Bond-market veteran Bill Gross at Janus Capital Group Inc. suggested such a strategy for his $2 billion Janus Global Unconstrained Bond Fund in December after the Fed raised interest rates. Gross didn't respond to a request for comment on his latest volatility positioning.

Mr. Michele said he's going long volatility by improving portfolio convexity and reducing the fund's agency pass-through positions.

Another route to profit off volatility is through swaptions, which provide a hedge on interest-rate risk. A payer swaption grants the right to pay a fixed-rate on a swap contract. Payer swaptions increase in value as rates rise.

Normalized volatility on three-month options for 10-year U.S. interest-rate swaps, known as 3m10y swaptions, climbed this week to the highest level since the Fed's interest-rate hike last month. Similarly, 3m30y swaption volatility is at a one-month high, though it remains near the lowest since 2014.

BlackRock is going long volatility more than it's shorting it in the $27.8-billion BlackRock Strategic Income Opportunities Portfolio, according to Mr. Rieder, who co-manages the fund as the firm's chief investment officer of global fixed-income.
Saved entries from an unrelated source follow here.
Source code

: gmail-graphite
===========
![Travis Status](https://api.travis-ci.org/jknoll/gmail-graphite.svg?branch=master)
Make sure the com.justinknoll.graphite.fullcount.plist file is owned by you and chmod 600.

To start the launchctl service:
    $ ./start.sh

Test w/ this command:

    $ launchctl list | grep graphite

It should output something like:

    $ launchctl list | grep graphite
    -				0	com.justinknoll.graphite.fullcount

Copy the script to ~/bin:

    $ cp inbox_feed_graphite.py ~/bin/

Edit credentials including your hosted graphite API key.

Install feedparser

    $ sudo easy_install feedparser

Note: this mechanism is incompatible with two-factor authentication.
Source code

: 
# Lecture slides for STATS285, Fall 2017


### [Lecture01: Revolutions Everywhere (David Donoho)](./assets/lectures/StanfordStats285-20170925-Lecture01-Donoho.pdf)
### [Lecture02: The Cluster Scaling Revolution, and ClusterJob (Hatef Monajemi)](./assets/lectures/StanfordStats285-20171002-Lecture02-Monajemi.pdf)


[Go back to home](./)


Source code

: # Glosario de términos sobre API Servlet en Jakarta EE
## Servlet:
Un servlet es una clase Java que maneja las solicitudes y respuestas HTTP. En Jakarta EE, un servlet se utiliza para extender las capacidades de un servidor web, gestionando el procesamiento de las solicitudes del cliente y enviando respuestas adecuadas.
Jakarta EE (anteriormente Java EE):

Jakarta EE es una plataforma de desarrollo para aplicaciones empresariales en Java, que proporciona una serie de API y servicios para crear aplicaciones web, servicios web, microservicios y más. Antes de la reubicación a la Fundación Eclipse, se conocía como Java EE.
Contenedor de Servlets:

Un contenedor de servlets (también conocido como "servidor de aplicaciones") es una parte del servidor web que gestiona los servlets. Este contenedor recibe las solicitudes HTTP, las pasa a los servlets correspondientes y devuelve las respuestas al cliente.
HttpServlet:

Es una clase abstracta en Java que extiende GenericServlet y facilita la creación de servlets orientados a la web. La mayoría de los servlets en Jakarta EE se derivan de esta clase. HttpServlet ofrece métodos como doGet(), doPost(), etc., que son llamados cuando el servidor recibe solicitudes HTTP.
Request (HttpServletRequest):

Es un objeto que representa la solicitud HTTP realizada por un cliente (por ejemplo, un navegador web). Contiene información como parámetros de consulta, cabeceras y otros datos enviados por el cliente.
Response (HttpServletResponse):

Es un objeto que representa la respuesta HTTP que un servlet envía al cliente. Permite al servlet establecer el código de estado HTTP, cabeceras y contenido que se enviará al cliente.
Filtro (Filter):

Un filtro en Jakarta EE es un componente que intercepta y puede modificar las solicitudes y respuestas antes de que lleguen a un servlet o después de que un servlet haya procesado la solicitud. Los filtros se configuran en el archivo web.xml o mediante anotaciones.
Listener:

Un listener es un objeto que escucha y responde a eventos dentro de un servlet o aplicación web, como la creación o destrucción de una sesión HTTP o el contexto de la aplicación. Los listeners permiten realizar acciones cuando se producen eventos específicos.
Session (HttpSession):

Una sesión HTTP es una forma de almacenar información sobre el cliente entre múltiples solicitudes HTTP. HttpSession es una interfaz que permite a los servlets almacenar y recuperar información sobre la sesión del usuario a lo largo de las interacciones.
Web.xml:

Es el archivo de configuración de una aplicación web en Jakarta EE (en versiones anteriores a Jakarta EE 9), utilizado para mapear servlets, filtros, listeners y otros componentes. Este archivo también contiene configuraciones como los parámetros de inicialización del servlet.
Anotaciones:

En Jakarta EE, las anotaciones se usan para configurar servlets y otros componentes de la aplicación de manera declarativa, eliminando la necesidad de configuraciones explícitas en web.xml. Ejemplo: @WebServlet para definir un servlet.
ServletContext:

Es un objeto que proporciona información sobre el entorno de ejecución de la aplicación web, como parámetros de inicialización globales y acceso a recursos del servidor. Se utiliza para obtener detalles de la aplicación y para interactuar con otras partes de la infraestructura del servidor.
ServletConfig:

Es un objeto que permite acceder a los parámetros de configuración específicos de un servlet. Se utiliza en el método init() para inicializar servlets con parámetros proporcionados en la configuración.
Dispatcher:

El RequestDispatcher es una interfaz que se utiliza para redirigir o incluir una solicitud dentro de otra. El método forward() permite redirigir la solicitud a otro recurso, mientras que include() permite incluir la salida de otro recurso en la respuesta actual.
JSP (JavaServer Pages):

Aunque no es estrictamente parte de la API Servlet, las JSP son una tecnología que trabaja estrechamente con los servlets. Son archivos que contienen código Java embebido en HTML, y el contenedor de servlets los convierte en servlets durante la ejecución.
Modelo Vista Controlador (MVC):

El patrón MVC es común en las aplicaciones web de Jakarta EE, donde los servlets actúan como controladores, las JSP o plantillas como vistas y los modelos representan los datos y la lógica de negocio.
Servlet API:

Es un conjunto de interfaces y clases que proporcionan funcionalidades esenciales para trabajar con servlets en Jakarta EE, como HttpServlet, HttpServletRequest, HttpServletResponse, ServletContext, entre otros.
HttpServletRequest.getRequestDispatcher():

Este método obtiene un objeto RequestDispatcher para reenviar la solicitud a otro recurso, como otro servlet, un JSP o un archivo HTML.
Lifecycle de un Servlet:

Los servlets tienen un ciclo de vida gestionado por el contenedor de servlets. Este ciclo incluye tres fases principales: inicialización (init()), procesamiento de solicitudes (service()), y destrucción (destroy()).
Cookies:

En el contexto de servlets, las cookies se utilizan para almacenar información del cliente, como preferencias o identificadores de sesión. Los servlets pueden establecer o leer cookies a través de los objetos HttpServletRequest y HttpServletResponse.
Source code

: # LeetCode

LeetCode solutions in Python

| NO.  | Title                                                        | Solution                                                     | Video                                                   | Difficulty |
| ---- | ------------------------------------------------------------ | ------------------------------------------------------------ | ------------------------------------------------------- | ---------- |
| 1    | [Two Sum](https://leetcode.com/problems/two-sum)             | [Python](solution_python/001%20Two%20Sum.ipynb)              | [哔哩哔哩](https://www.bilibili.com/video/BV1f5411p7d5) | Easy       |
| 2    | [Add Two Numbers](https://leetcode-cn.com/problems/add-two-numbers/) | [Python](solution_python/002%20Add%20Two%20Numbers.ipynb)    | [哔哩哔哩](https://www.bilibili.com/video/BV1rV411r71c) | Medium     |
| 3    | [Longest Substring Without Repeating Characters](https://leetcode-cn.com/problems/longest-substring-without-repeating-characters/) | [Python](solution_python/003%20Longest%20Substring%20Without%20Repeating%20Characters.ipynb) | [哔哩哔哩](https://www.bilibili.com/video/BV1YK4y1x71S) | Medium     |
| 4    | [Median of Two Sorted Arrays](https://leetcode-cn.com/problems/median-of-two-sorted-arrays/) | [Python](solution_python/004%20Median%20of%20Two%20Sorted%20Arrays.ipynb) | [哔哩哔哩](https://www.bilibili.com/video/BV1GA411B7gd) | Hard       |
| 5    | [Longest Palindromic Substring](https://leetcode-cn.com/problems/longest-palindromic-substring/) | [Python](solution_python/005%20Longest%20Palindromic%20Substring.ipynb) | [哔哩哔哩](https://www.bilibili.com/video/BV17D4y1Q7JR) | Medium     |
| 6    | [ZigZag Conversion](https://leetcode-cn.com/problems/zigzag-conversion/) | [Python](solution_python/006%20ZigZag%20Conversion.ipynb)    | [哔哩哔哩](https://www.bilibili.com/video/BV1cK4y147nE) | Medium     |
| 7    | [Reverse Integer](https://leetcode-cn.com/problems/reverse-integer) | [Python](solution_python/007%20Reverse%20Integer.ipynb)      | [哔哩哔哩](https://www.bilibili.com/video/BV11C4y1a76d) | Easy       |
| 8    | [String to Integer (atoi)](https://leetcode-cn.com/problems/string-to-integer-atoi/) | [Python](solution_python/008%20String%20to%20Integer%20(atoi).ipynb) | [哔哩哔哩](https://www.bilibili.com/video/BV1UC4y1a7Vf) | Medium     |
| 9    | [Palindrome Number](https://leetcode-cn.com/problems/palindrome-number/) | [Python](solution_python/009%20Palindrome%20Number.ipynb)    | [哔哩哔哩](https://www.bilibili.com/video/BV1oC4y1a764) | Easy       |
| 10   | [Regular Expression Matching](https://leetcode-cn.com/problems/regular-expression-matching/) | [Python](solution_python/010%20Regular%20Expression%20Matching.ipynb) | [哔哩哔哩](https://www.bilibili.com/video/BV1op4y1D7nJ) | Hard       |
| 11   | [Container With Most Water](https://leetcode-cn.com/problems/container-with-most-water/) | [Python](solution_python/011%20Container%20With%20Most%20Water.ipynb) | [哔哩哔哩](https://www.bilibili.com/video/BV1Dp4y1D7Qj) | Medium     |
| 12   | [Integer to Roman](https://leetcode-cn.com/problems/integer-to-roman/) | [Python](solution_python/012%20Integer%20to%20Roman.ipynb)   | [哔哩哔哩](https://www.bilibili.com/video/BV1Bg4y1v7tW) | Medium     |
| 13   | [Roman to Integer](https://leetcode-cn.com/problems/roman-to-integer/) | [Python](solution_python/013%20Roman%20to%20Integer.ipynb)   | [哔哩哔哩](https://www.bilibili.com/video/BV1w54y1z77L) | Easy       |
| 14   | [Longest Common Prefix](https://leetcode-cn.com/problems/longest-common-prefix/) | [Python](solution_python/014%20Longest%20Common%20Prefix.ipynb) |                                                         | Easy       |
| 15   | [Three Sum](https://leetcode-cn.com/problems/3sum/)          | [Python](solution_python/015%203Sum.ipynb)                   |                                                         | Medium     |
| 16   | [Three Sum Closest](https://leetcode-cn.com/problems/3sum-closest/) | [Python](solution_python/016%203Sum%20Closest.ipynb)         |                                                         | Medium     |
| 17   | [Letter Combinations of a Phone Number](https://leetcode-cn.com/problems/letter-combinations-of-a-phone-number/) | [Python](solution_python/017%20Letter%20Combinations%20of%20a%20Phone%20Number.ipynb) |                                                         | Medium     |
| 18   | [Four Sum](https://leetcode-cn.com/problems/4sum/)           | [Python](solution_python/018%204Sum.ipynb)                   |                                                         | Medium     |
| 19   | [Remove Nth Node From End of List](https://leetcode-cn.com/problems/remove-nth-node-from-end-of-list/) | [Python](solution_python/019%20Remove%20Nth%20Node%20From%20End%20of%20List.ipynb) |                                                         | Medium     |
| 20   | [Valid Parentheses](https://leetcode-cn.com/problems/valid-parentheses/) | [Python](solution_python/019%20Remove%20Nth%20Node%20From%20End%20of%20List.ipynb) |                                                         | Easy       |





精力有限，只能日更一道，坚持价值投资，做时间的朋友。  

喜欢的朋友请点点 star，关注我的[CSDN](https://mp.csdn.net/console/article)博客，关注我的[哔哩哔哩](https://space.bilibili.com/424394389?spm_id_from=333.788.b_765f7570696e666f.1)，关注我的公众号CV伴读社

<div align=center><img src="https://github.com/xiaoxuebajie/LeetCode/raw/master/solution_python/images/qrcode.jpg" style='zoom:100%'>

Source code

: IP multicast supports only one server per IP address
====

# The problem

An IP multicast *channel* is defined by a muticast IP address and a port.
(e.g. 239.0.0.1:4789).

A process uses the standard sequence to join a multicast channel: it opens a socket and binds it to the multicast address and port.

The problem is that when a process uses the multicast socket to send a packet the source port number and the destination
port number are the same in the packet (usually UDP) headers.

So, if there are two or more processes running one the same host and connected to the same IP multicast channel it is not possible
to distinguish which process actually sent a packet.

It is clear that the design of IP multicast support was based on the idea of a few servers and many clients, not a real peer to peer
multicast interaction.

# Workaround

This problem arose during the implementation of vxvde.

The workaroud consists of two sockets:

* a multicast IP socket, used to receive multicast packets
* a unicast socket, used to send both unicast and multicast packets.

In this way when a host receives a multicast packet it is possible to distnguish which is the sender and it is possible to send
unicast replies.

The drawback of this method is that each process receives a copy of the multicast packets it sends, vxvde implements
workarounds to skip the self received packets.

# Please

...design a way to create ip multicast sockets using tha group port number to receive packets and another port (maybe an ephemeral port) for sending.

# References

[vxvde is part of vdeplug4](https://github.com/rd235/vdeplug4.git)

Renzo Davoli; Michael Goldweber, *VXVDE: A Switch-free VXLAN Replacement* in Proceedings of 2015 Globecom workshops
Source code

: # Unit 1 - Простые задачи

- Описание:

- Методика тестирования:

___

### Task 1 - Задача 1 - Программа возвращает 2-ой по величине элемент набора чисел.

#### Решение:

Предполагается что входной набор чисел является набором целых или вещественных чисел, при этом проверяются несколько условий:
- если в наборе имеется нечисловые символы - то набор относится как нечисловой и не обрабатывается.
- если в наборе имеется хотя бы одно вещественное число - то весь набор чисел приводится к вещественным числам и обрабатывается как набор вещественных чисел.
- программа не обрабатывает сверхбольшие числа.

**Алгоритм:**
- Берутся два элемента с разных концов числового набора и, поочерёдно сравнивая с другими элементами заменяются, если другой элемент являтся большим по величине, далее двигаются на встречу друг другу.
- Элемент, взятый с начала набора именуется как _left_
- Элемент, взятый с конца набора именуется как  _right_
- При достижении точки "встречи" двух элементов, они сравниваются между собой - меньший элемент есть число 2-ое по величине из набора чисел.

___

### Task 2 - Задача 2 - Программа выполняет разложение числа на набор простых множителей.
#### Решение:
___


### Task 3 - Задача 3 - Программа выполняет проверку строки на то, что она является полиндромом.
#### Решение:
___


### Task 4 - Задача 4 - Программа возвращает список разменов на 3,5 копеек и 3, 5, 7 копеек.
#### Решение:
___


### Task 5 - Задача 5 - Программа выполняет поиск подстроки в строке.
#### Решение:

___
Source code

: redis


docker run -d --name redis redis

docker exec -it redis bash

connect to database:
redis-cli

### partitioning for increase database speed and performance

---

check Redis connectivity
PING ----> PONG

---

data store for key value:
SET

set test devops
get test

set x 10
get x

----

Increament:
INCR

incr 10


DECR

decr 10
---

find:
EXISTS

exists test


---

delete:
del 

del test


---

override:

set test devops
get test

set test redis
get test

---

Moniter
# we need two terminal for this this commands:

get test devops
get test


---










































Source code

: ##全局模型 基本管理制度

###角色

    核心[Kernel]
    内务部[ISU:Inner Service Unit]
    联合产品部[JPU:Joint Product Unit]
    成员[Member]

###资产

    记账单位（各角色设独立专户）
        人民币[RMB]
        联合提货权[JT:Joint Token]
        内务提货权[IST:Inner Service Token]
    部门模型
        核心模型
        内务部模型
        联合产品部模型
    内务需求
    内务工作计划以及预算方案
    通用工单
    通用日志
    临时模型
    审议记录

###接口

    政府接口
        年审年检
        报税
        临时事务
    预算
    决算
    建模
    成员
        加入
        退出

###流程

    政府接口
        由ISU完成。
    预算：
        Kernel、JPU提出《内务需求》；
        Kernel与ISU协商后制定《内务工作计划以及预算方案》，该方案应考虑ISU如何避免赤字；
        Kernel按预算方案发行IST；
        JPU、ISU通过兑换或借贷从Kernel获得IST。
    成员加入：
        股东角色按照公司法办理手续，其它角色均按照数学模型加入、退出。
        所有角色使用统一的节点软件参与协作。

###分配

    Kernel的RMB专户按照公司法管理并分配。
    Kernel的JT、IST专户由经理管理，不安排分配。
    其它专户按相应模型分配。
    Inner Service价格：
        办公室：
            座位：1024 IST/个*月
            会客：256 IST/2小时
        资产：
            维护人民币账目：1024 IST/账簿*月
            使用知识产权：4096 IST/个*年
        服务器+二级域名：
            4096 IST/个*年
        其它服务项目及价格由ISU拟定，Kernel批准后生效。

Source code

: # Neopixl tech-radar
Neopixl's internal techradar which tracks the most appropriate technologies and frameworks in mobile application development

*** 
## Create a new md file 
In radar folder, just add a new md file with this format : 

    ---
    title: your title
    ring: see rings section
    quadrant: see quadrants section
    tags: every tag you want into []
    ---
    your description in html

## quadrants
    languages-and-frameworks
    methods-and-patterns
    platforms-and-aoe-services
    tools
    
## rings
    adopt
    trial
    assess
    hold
The Merrill Option Volatility Estimate, or MOVE Index, measures swings based on one-month options for two to 30-year Treasuries and last month reached the lowest since before the Nov. 8 U.S. elections. It has since rebounded to about its one-year average.

Holding Firm

These latest moves don't necessarily mean volatility sellers will be squeezed out of the market. For equity-fund managers, one strategy for selling volatility that's growing in popularity isn't as much about betting on the direction of the market as much as it is about generating income, according to Pravit Chintawongvanich, head of derivatives strategy of Macro Risk Advisors.

And since they're not necessarily betting on the direction of the CBOE Volatility Index, known as the VIX, they aren't required to cover their position if volatility spikes, and may choose to continue selling the options. While sellers of volatility typically actively hedge their position with stocks, the income-driven strategy has grown among pension funds and traditional asset managers, according to Chintawongvanich.

"They harness volatility in a different way," he said by phone. "I think the reason is because yields are super low and people have been saying for years equities are fully valued. So if you believe that, you're not giving away too much upside."

Still, Mr. Chintawongvanich understands the appeal of betting on rising volatility. After all, there's still the chance that anti-euro candidate Marine Le Pen wins the French presidential election, and the emergence of Jean-Luc Melenchon as a fourth viable candidate could alter the race. That's on top of geopolitical tension between the U.S. and North Korea, Russia and Syria.

"Vol has been bid over the past couple of days because of the French election -- the U.S. was not pricing in any event premium," Mr. Chintawongvanich said. "It's an event that most likely will end up being fine, but there's a very small risk of a very bad outcome."